* **EXERCISE INPUT**:
= Beginning of Section =
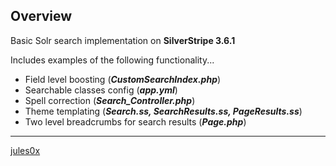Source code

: ## Overview

Basic Solr search implementation on **SilverStripe 3.6.1**

Includes examples of the following functionality...

- Field level boosting (***CustomSearchIndex.php***)
- Searchable classes config (***app.yml***)
- Spell correction (***Search_Controller.php***)
- Theme templating (***Search.ss, SearchResults.ss, PageResults.ss***)
- Two level breadcrumbs for search results (***Page.php***)

---

[jules0x](https://github.com/jules0x)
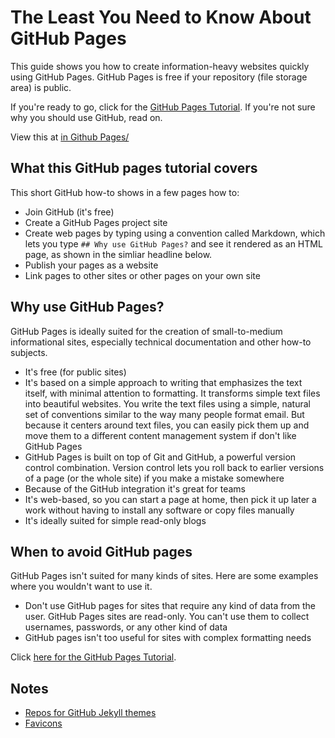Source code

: # The Least You Need to Know About GitHub Pages

This guide shows you how to create information-heavy websites quickly using GitHub Pages.
GitHub Pages is free if your repository (file storage area) is public.

If you're ready to go, click for the [GitHub Pages Tutorial](./docs/README.md).
If you're not sure why you should use GitHub, read on.

View this at [in Github Pages/](https://tomcam.github.io/github-pages/)

## What this GitHub pages tutorial covers

This short GitHub how-to shows in a few pages how to:

* Join GitHub (it's free)
* Create a GitHub Pages project site
* Create web pages by typing using a convention called Markdown, which lets
you type `## Why use GitHub Pages?` and see it rendered as an HTML page,
as shown in the simliar headline below.
* Publish your pages as a website
* Link pages to other sites or other pages on your own site

## Why use GitHub Pages?

GitHub Pages is ideally suited for the creation of small-to-medium informational sites, 
especially technical documentation and other how-to subjects.

* It's free (for public sites)
* It's based on a simple approach to writing that emphasizes the text itself, with minimal
attention to formatting. It transforms simple text files into beautiful websites. You write the text files using a simple, 
natural set of conventions similar to the way many people format email. But
because it centers around text files, you can easily pick them up and move them to a different
content management system if don't like GitHub Pages
* GitHub Pages is built on top of Git and GitHub, a powerful version control combination.
Version control lets you roll back to earlier versions of a page (or the whole site)
if you make a mistake somewhere
* Because of the GitHub integration it's great for teams
* It's web-based, so you can start a page at home, then pick it up later a work without having to 
install any software or copy files manually
* It's ideally suited for simple read-only blogs

## When to avoid GitHub pages

GitHub Pages isn't suited for many kinds of sites. 
Here are some examples where you wouldn't want to use it.

* Don't use GitHub pages for sites that require any kind of data from the user. GitHub Pages sites are read-only.
You can't use them to collect usernames, passwords, or any other kind of data
* GitHub pages isn't too useful for sites with complex formatting needs

Click [here for the GitHub Pages Tutorial](./docs/README.md).

## Notes

* [Repos for GitHub Jekyll themes](https://github.com/pages-themes)
* [Favicons](https://github.com/jekyll/minima#add-your-favicons)
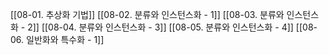 [[08-01. 추상화 기법]]
[[08-02. 분류와 인스턴스화 - 1]]
[[08-03. 분류와 인스턴스화 - 2]]
[[08-04. 분류와 인스턴스화 - 3]]
[[08-05. 분류와 인스턴스화 - 4]]
[[08-06. 일반화와 특수화 - 1]]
= End of Section =
* **INSTRUCTIONS FOR THE TASK**:
Exact copies of the lines from the one containing "content management system" through the final line of the data are required; pictures are to be omitted.

* **TASK SOLUTION**:
content management system if don't like GitHub Pages
* GitHub Pages is built on top of Git and GitHub, a powerful version control combination.
Version control lets you roll back to earlier versions of a page (or the whole site)
if you make a mistake somewhere
* Because of the GitHub integration it's great for teams
* It's web-based, so you can start a page at home, then pick it up later a work without having to 
install any software or copy files manually
* It's ideally suited for simple read-only blogs

## When to avoid GitHub pages

GitHub Pages isn't suited for many kinds of sites. 
Here are some examples where you wouldn't want to use it.

* Don't use GitHub pages for sites that require any kind of data from the user. GitHub Pages sites are read-only.
You can't use them to collect usernames, passwords, or any other kind of data
* GitHub pages isn't too useful for sites with complex formatting needs

Click [here for the GitHub Pages Tutorial](./docs/README.md).

## Notes

* [Repos for GitHub Jekyll themes](https://github.com/pages-themes)
* [Favicons](https://github.com/jekyll/minima#add-your-favicons)
 [[08-01. 추상화 기법]]
[[08-02. 분류와 인스턴스화 - 1]]
[[08-03. 분류와 인스턴스화 - 2]]
[[08-04. 분류와 인스턴스화 - 3]]
[[08-05. 분류와 인스턴스화 - 4]]
[[08-06. 일반화와 특수화 - 1]]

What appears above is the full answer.